▶ [Task material]:
_ _ _ _

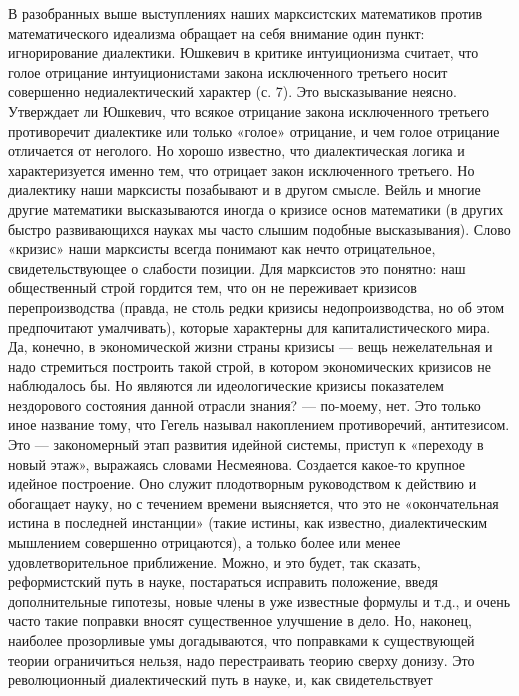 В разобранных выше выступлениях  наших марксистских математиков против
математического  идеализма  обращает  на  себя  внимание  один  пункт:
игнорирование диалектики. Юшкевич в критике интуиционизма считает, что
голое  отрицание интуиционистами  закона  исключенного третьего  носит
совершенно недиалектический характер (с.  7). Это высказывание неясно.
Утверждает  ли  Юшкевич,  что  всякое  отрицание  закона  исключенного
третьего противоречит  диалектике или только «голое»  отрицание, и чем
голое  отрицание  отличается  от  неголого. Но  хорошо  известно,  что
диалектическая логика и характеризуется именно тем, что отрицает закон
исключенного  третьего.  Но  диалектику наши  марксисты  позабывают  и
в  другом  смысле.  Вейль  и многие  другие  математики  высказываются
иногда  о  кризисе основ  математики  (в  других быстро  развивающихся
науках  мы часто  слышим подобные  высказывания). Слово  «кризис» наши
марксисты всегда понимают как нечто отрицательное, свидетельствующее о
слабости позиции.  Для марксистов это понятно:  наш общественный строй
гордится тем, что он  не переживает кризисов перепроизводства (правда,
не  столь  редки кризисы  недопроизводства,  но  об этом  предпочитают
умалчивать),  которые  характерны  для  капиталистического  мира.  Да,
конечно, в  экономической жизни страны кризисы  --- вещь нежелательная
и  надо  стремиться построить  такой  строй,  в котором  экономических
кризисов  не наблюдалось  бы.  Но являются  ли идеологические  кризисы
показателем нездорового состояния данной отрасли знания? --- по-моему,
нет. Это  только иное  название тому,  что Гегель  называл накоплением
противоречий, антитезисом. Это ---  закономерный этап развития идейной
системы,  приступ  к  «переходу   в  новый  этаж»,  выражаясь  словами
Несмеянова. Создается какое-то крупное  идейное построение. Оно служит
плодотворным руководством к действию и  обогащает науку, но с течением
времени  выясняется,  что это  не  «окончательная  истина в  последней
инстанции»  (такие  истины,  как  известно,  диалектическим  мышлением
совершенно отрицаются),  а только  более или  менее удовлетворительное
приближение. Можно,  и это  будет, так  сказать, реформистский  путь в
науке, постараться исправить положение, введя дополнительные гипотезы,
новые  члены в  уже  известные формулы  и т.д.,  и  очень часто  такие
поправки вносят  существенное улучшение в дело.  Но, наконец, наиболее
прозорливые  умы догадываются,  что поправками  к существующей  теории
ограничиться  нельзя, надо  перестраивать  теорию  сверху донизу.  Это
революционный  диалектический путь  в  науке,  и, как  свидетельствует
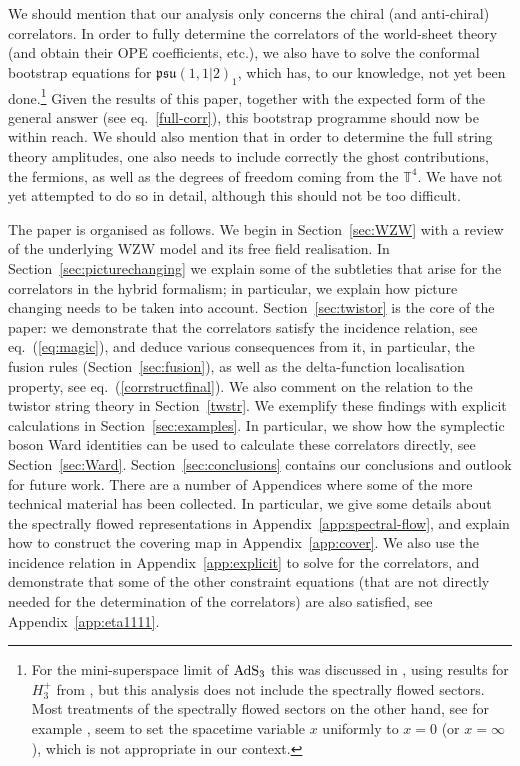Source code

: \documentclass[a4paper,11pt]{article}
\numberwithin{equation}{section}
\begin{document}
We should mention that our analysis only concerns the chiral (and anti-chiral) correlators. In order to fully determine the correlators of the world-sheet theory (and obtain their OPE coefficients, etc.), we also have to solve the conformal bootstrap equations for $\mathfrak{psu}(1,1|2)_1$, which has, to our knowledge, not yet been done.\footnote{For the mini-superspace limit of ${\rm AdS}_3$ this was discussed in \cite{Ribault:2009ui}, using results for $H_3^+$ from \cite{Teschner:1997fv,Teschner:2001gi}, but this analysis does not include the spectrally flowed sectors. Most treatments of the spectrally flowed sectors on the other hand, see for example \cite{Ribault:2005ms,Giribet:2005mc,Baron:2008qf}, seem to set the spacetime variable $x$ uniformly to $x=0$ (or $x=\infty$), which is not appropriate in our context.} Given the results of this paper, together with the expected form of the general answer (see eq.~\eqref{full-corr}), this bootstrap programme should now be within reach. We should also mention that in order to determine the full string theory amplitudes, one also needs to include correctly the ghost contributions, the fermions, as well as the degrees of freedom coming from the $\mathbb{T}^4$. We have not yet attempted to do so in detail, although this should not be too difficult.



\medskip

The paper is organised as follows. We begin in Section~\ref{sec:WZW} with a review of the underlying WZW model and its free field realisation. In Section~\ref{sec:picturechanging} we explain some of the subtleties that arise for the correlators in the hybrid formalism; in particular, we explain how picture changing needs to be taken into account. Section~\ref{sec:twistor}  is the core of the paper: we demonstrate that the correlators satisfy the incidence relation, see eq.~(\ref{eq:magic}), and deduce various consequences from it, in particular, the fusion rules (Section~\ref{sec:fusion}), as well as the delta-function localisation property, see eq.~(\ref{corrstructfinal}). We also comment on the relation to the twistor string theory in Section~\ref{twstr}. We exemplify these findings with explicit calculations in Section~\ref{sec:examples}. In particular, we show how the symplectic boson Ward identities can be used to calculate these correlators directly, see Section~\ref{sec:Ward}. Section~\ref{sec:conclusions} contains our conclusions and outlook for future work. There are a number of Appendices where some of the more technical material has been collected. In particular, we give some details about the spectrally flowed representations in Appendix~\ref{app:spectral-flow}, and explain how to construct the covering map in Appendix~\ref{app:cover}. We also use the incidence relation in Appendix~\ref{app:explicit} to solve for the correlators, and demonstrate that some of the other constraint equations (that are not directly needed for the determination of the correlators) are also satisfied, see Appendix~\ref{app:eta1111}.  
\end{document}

_ _ _ _

▶ [Exercise requirements]:
Transcribe each record above exactly, leaving every picture out of the copy.

▶ [Solution below]:
 В разобранных выше выступлениях  наших марксистских математиков против
математического  идеализма  обращает  на  себя  внимание  один  пункт:
игнорирование диалектики. Юшкевич в критике интуиционизма считает, что
голое  отрицание интуиционистами  закона  исключенного третьего  носит
совершенно недиалектический характер (с.  7). Это высказывание неясно.
Утверждает  ли  Юшкевич,  что  всякое  отрицание  закона  исключенного
третьего противоречит  диалектике или только «голое»  отрицание, и чем
голое  отрицание  отличается  от  неголого. Но  хорошо  известно,  что
диалектическая логика и характеризуется именно тем, что отрицает закон
исключенного  третьего.  Но  диалектику наши  марксисты  позабывают  и
в  другом  смысле.  Вейль  и многие  другие  математики  высказываются
иногда  о  кризисе основ  математики  (в  других быстро  развивающихся
науках  мы часто  слышим подобные  высказывания). Слово  «кризис» наши
марксисты всегда понимают как нечто отрицательное, свидетельствующее о
слабости позиции.  Для марксистов это понятно:  наш общественный строй
гордится тем, что он  не переживает кризисов перепроизводства (правда,
не  столь  редки кризисы  недопроизводства,  но  об этом  предпочитают
умалчивать),  которые  характерны  для  капиталистического  мира.  Да,
конечно, в  экономической жизни страны кризисы  --- вещь нежелательная
и  надо  стремиться построить  такой  строй,  в котором  экономических
кризисов  не наблюдалось  бы.  Но являются  ли идеологические  кризисы
показателем нездорового состояния данной отрасли знания? --- по-моему,
нет. Это  только иное  название тому,  что Гегель  называл накоплением
противоречий, антитезисом. Это ---  закономерный этап развития идейной
системы,  приступ  к  «переходу   в  новый  этаж»,  выражаясь  словами
Несмеянова. Создается какое-то крупное  идейное построение. Оно служит
плодотворным руководством к действию и  обогащает науку, но с течением
времени  выясняется,  что это  не  «окончательная  истина в  последней
инстанции»  (такие  истины,  как  известно,  диалектическим  мышлением
совершенно отрицаются),  а только  более или  менее удовлетворительное
приближение. Можно,  и это  будет, так  сказать, реформистский  путь в
науке, постараться исправить положение, введя дополнительные гипотезы,
новые  члены в  уже  известные формулы  и т.д.,  и  очень часто  такие
поправки вносят  существенное улучшение в дело.  Но, наконец, наиболее
прозорливые  умы догадываются,  что поправками  к существующей  теории
ограничиться  нельзя, надо  перестраивать  теорию  сверху донизу.  Это
революционный  диалектический путь  в  науке,  и, как  свидетельствует
Source code

: \documentclass[a4paper,11pt]{article}
\numberwithin{equation}{section}
\begin{document}
We should mention that our analysis only concerns the chiral (and anti-chiral) correlators. In order to fully determine the correlators of the world-sheet theory (and obtain their OPE coefficients, etc.), we also have to solve the conformal bootstrap equations for $\mathfrak{psu}(1,1|2)_1$, which has, to our knowledge, not yet been done.\footnote{For the mini-superspace limit of ${\rm AdS}_3$ this was discussed in \cite{Ribault:2009ui}, using results for $H_3^+$ from \cite{Teschner:1997fv,Teschner:2001gi}, but this analysis does not include the spectrally flowed sectors. Most treatments of the spectrally flowed sectors on the other hand, see for example \cite{Ribault:2005ms,Giribet:2005mc,Baron:2008qf}, seem to set the spacetime variable $x$ uniformly to $x=0$ (or $x=\infty$), which is not appropriate in our context.} Given the results of this paper, together with the expected form of the general answer (see eq.~\eqref{full-corr}), this bootstrap programme should now be within reach. We should also mention that in order to determine the full string theory amplitudes, one also needs to include correctly the ghost contributions, the fermions, as well as the degrees of freedom coming from the $\mathbb{T}^4$. We have not yet attempted to do so in detail, although this should not be too difficult.



\medskip

The paper is organised as follows. We begin in Section~\ref{sec:WZW} with a review of the underlying WZW model and its free field realisation. In Section~\ref{sec:picturechanging} we explain some of the subtleties that arise for the correlators in the hybrid formalism; in particular, we explain how picture changing needs to be taken into account. Section~\ref{sec:twistor}  is the core of the paper: we demonstrate that the correlators satisfy the incidence relation, see eq.~(\ref{eq:magic}), and deduce various consequences from it, in particular, the fusion rules (Section~\ref{sec:fusion}), as well as the delta-function localisation property, see eq.~(\ref{corrstructfinal}). We also comment on the relation to the twistor string theory in Section~\ref{twstr}. We exemplify these findings with explicit calculations in Section~\ref{sec:examples}. In particular, we show how the symplectic boson Ward identities can be used to calculate these correlators directly, see Section~\ref{sec:Ward}. Section~\ref{sec:conclusions} contains our conclusions and outlook for future work. There are a number of Appendices where some of the more technical material has been collected. In particular, we give some details about the spectrally flowed representations in Appendix~\ref{app:spectral-flow}, and explain how to construct the covering map in Appendix~\ref{app:cover}. We also use the incidence relation in Appendix~\ref{app:explicit} to solve for the correlators, and demonstrate that some of the other constraint equations (that are not directly needed for the determination of the correlators) are also satisfied, see Appendix~\ref{app:eta1111}.  
\end{document}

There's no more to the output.